PEOPLE of the State of California, Plaintiff and Respondent, v. Floyd Bertrand FLEMMING et al., Defendants. William D. Burroughs, Defendant and Appellant.
This is an appeal from an order denying defendant's petition for a writ of error coram nobis.
On January 28, 1959, after a jury trial, defendant was convicted on three counts of an information charging him with robbery while armed with a deadly weapon. Two prior felony convictions in sister states were found true as alleged in the information.
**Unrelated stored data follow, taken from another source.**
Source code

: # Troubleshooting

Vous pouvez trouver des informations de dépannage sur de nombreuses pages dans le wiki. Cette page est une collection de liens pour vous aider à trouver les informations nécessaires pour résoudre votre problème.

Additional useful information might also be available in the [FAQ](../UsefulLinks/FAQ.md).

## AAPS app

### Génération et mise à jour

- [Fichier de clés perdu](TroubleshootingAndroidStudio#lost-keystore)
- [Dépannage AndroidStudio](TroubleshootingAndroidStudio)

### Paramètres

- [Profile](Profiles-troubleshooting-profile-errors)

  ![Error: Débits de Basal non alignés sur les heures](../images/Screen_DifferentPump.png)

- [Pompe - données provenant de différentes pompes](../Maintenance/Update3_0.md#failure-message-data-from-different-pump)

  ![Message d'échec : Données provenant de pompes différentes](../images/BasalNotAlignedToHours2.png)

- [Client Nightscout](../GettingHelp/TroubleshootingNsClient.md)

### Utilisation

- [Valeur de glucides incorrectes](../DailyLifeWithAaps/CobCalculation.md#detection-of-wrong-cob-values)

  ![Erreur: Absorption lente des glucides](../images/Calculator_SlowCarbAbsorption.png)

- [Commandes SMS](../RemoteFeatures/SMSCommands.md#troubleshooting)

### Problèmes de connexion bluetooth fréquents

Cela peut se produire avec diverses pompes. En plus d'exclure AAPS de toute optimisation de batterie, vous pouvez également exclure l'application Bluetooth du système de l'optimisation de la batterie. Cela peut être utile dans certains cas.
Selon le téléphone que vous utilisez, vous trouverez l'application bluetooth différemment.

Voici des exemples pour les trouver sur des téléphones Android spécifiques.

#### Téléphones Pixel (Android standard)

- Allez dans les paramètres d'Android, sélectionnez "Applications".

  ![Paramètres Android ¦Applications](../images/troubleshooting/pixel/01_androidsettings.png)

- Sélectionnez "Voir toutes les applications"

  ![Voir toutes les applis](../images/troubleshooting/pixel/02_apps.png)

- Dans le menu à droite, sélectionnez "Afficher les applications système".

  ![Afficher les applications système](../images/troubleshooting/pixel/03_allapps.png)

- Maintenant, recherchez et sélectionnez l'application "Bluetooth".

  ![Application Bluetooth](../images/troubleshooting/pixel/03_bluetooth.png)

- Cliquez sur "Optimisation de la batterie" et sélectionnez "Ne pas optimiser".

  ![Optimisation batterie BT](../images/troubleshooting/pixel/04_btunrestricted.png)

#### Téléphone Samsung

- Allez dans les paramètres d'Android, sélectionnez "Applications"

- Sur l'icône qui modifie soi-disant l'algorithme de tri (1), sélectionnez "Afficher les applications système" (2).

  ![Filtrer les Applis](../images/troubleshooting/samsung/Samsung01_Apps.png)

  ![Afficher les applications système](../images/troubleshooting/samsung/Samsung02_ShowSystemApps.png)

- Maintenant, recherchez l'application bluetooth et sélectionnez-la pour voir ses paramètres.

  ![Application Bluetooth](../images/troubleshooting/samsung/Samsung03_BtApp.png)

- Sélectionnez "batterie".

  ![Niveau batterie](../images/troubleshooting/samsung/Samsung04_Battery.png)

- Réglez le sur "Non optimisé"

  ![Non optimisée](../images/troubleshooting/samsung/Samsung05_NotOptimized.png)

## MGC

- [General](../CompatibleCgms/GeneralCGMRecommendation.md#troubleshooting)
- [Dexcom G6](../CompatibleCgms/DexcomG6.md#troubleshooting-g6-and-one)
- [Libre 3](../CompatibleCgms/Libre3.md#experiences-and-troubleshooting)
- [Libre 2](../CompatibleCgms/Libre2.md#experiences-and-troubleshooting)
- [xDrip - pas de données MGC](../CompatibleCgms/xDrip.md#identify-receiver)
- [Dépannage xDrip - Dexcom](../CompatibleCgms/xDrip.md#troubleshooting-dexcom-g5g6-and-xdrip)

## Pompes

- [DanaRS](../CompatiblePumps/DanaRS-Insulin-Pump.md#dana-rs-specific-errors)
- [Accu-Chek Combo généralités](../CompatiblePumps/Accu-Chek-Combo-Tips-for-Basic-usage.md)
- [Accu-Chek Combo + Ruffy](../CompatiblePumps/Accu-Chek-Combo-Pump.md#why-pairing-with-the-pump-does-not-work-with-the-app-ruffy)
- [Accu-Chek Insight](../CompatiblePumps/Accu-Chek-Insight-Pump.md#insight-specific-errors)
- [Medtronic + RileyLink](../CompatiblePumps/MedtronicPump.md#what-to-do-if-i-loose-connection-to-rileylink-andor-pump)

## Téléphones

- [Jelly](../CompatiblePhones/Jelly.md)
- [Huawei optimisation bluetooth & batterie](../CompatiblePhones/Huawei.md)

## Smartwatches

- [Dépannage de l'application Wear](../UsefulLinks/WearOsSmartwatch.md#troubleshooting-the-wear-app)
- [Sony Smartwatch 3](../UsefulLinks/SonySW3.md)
On February 24, 1959, defendant's motion for a new trial was denied, but the court vacated the jury's findings that defendant was armed with a deadly weapon and that the second alleged prior felony conviction was true. The court found that defendant was armed with a dangerous weapon at the time of the commission of the offenses charged and that the second prior conviction was not true. Probation was denied and defendant was sentenced to state prison for the term prescribed by law. Judgment was entered on February 24, 1959; no appeal was taken therefrom.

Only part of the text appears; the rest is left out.